Exploring Data Migrations for Deep-Memory Many-Core Systems

Loïc Pottier, École Normale Supérieure de Lyon (France)
Raphaël Jakse, Université Grenoble-Alpes (France)
Seminar

Abstract -  Loïc Pottier
Nowadays, more and more supercomputers use many-core systems such Xeon Phi.  The goal of this work is to explore data migration problems in deep-memory many-core architectures. Such systems add a new level in the memory hierarchy: the high bandwidth multichannel RAM (MCDRAM). We will only focus on the Intel's Knights Landing (KNL).

Intel provides two major modes to handle this memory: (i) the cache mode and (ii) the flat mode. In cache mode the KNL just handles the MCDRAM as a big last level cache with direct mapping. In flat mode, the MCDRAM is manually handled by programmers. It is a new, extremely fast, addressable space.

While Intel promotes the cache mode, we think that flat mode could be much more interesting in some cases. Our goal is to prove either theoretically or experimentally that flat mode can obtain better performances with particular workloads. We want to model data migrations impact on scheduling. To do that we used a DAG-based model. This is an ongoing work.

Bio - Loïc Pottier
Loïc Pottier is a first year PhD student at École Normale Supérieure de Lyon (France) under supervision of Anne Benoit and Yves Robert. His main research interests are co-scheduling, resilience, and data management.

Abstract - Raphaël Jakse
Context: Knights Landing (KNL) machines, in addition to a traditional (large) DDR4 memory, also have a smaller but faster (High Bandwidth) on package Memory (HBM) called Multi-Channel DRAM (MCDRAM). For programs that do not fit in the HBM, strategies need to be found to use this new architecture efficiently. One idea is to determine how these programs use the memory and to migrate, at runtime, data between memories to ensure that frequently accessed data at all time is, as best as possible, stored in the fastest memory.

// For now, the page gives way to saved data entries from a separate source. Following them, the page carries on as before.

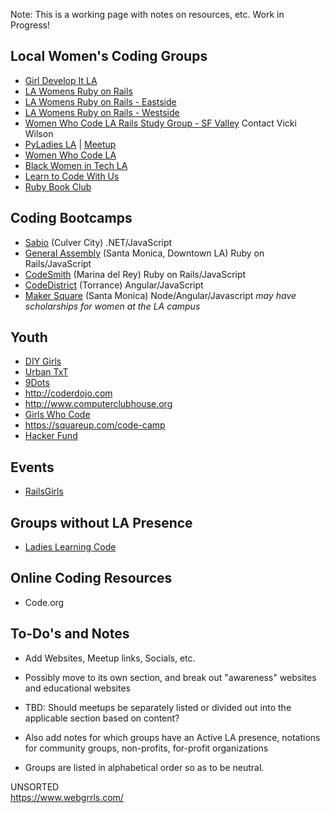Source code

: Note: This is a working page with notes on resources, etc. Work in Progress! 

## Local Women's Coding Groups

- [Girl Develop It LA](http://girldevelopit.com)
- [LA Womens Ruby on Rails](http://www.meetup.com/Los-Angeles-Womens-Ruby-on-Rails-Group)
- [LA Womens Ruby on Rails - Eastside](http://www.meetup.com/LA-Eastside-Ruby-Rails-Study-Group/)
- [LA Womens Ruby on Rails - Westside](http://www.meetup.com/Westside-Rails-Study-Group/)
- [Women Who Code LA Rails Study Group - SF Valley](http://www.meetup.com/Women-Who-Code-LA/events/222655356/)  Contact Vicki Wilson
- [PyLadies LA](www.pyladies.com/locations/la) | [Meetup](www.meetup.com/Pyladies-LA)
- [Women Who Code LA](http://www.meetup.com/Women-Who-Code-LA/)
- [Black Women in Tech LA](http://www.meetup.com/Black-Women-in-Technology-LA/)
- [Learn to Code With Us](http://www.learntocodewithus.com/resources)
- [Ruby Book Club](http://www.meetup.com/laruby/)

## Coding Bootcamps
- [Sabio](http://sabio.la) (Culver City) .NET/JavaScript
- [General Assembly](http://generalassemb.ly) (Santa Monica, Downtown LA) Ruby on Rails/JavaScript
- [CodeSmith](http://codesmith.io/) (Marina del Rey) Ruby on Rails/JavaScript
- [CodeDistrict](http://codedistrict.io/) (Torrance) Angular/JavaScript
- [Maker Square](http://www.makersquare.com/) (Santa Monica) Node/Angular/Javascript _may have scholarships for women at the LA campus_


## Youth
- [DIY Girls](http://diygirls.org)
- [Urban TxT](http://exploringtech.org/)
- [9Dots](http://9dots.org/)
- http://coderdojo.com
- http://www.computerclubhouse.org
- [Girls Who Code](http://www.girlswhocode.com)
- https://squareup.com/code-camp
- [Hacker Fund](http://hacker.fund/)

## Events
- [RailsGirls](http://railsgirls.com/events)

## Groups without LA Presence
- [Ladies Learning Code](http://ladieslearningcode.com)

## Online Coding Resources
- Code.org

## To-Do's and Notes
* Add Websites, Meetup links, Socials, etc.

* Possibly move to its own section, and break out "awareness" websites and educational websites

* TBD: Should meetups be separately listed or divided out into the applicable section based on content?

* Also add notes for which groups have an Active LA presence, notations for community groups, non-profits, for-profit organizations

* Groups are listed in alphabetical order so as to be neutral.



UNSORTED  
https://www.webgrrls.com/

In this work, we built a set of tools (the Round Table Memory Tracer) to instrument programs, get a trace from this instrumentation and add information to this trace. It is written in the C programming language and can be used to analyze memory usage patterns and build a strategy which is specific to the instrumented program. In the trace, each piece of information is added by an independent part of Round Table Memory Tracer, called a tool. These tools communicate with each other using a ring buffer in shared memory.

So far, the tool is able to instrument the execution of a program using dynamic binary instrumentation provided by DynamoRIO (which is similar to Intel Pin) and trace each memory  access. A tool adds blocking, that is, maps each memory access to a group number (thus, we are able to group them by cache line or memory page). Another tool maps a memory access to the name of the function in which it happened, using information about symbols given by DynamoRIO and computes a Reuse Distance histogram.

Future: The long term intent of the Round Table Memory Tracer is to be used to help develop strategies for memory placement and migration for memory-intensive tasks on architectures involving different kinds or levels of memories. These strategies are yet to be developed. In the shorter term, some work remains to be done to improve performance of the ring buffer implementation, especially when dealing with more than one producer thread. Also, instrumenting as currently done is (inherently) slow. However, the tool has been designed so that other means of instrumentation and other pieces of information can be added to the trace easily. One thing that shall be added is instrumentation using counters provided by recent CPUs and that can give precise information about memory usage. Other usages for the Round-Table Memory Tracer can also be found as it is not in any way specific to KNLs.

Bio - Raphaël Jakse
Raphaël Jakse just finished his Master at Université Grenoble-Alpes (France). He will begin as a PhD student in October in the domain of Runtime Verification of Component Based Systems as described in the Behavior Interaction and Priority framework.